---------- Available data

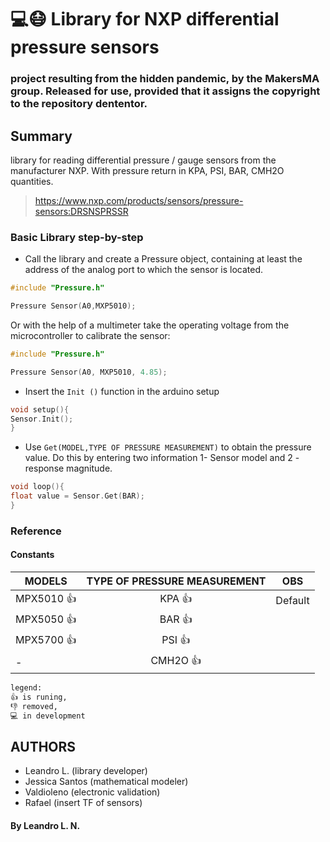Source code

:# 💻😷 Library for NXP differential pressure sensors
### project resulting from the hidden pandemic, by the MakersMA group. Released for use, provided that it assigns the copyright to the repository dententor.
## Summary 
library for reading differential pressure / gauge sensors from the manufacturer NXP. With pressure return in KPA, PSI, BAR, CMH2O quantities.

> https://www.nxp.com/products/sensors/pressure-sensors:DRSNSPRSSR

### Basic Library step-by-step
-  Call the library and create a Pressure object, containing at least the address of the analog port to which the sensor is located.

```C++
#include "Pressure.h"

Pressure Sensor(A0,MXP5010);
``` 
Or with the help of a multimeter take the operating voltage from the microcontroller to calibrate the sensor:

```C++
#include "Pressure.h"

Pressure Sensor(A0, MXP5010, 4.85);
```

-  Insert the `Init ()` function in the arduino setup

```C++
void setup(){
Sensor.Init();
}
```
- Use `Get(MODEL,TYPE OF PRESSURE MEASUREMENT)` to obtain the pressure value. Do this by entering two information 1- Sensor model and 2 - response magnitude.

```C++
void loop(){
float value = Sensor.Get(BAR);
}
```
### Reference 
#### Constants
| MODELS        | TYPE  OF PRESSURE MEASUREMENT| OBS
| --------------------- |:-------------:               |:-------------:|
| MPX5010 👍      | KPA 👍            |   Default     |
| MPX5050 👍      | BAR 👍            |               |
| MPX5700 👍     | PSI 👍            |               |
| -               | CMH2O 👍           |               |

 
```diff 
legend:
👍 is runing,
👎 removed, 
💻 in development
```
## AUTHORS
+ Leandro L. (library developer)
+ Jessica Santos (mathematical modeler)
+ Valdioleno (electronic validation)
+ Rafael (insert TF of sensors)
#### By Leandro L. N.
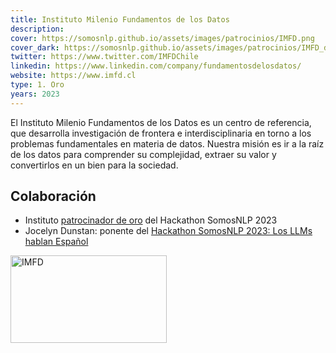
 ```yaml
---
title: Instituto Milenio Fundamentos de los Datos
description:
cover: https://somosnlp.github.io/assets/images/patrocinios/IMFD.png
cover_dark: https://somosnlp.github.io/assets/images/patrocinios/IMFD_dark.png
twitter: https://www.twitter.com/IMFDChile
linkedin: https://www.linkedin.com/company/fundamentosdelosdatos/
website: https://www.imfd.cl
type: 1. Oro
years: 2023
---
```


El Instituto Milenio Fundamentos de los Datos es un centro de referencia, que desarrolla investigación de frontera e interdisciplinaria en torno a los problemas fundamentales en materia de datos. Nuestra misión es ir a la raíz de los datos para comprender su complejidad, extraer su valor y convertirlos en un bien para la sociedad.

## Colaboración

- Instituto [patrocinador de oro](https://somosnlp.org/blog/anuncio-patrocinios-2023) del Hackathon SomosNLP 2023
- Jocelyn Dunstan: ponente del [Hackathon SomosNLP 2023: Los LLMs hablan Español](https://somosnlp.org/blog/hackathon-2023)

<div class="flex justify-center">
    <img alt="IMFD" width="250" height="140" 
    src="https://somosnlp.github.io/assets/images/patrocinios/IMFD.png" />
</div>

--------------------

Output the records verbatim without pictures.

Answer space:
Source code

:# 💻😷 Library for NXP differential pressure sensors
### project resulting from the hidden pandemic, by the MakersMA group. Released for use, provided that it assigns the copyright to the repository dententor.
## Summary 
library for reading differential pressure / gauge sensors from the manufacturer NXP. With pressure return in KPA, PSI, BAR, CMH2O quantities.

> https://www.nxp.com/products/sensors/pressure-sensors:DRSNSPRSSR

### Basic Library step-by-step
-  Call the library and create a Pressure object, containing at least the address of the analog port to which the sensor is located.

```C++
#include "Pressure.h"

Pressure Sensor(A0,MXP5010);
``` 
Or with the help of a multimeter take the operating voltage from the microcontroller to calibrate the sensor:

```C++
#include "Pressure.h"

Pressure Sensor(A0, MXP5010, 4.85);
```

-  Insert the `Init ()` function in the arduino setup

```C++
void setup(){
Sensor.Init();
}
```
- Use `Get(MODEL,TYPE OF PRESSURE MEASUREMENT)` to obtain the pressure value. Do this by entering two information 1- Sensor model and 2 - response magnitude.

```C++
void loop(){
float value = Sensor.Get(BAR);
}
```
### Reference 
#### Constants
| MODELS        | TYPE  OF PRESSURE MEASUREMENT| OBS
| --------------------- |:-------------:               |:-------------:|
| MPX5010 👍      | KPA 👍            |   Default     |
| MPX5050 👍      | BAR 👍            |               |
| MPX5700 👍     | PSI 👍            |               |
| -               | CMH2O 👍           |               |

 
```diff 
legend:
👍 is runing,
👎 removed, 
💻 in development
```
## AUTHORS
+ Leandro L. (library developer)
+ Jessica Santos (mathematical modeler)
+ Valdioleno (electronic validation)
+ Rafael (insert TF of sensors)
#### By Leandro L. N.
 ```yaml
---
title: Instituto Milenio Fundamentos de los Datos
description:
cover: https://somosnlp.github.io/assets/images/patrocinios/IMFD.png
cover_dark: https://somosnlp.github.io/assets/images/patrocinios/IMFD_dark.png
twitter: https://www.twitter.com/IMFDChile
linkedin: https://www.linkedin.com/company/fundamentosdelosdatos/
website: https://www.imfd.cl
type: 1. Oro
years: 2023
---
```


El Instituto Milenio Fundamentos de los Datos es un centro de referencia, que desarrolla investigación de frontera e interdisciplinaria en torno a los problemas fundamentales en materia de datos. Nuestra misión es ir a la raíz de los datos para comprender su complejidad, extraer su valor y convertirlos en un bien para la sociedad.

## Colaboración

- Instituto [patrocinador de oro](https://somosnlp.org/blog/anuncio-patrocinios-2023) del Hackathon SomosNLP 2023
- Jocelyn Dunstan: ponente del [Hackathon SomosNLP 2023: Los LLMs hablan Español](https://somosnlp.org/blog/hackathon-2023)

<div class="flex justify-center">
    <img alt="IMFD" width="250" height="140" 
    src="https://somosnlp.github.io/assets/images/patrocinios/IMFD.png" />
</div>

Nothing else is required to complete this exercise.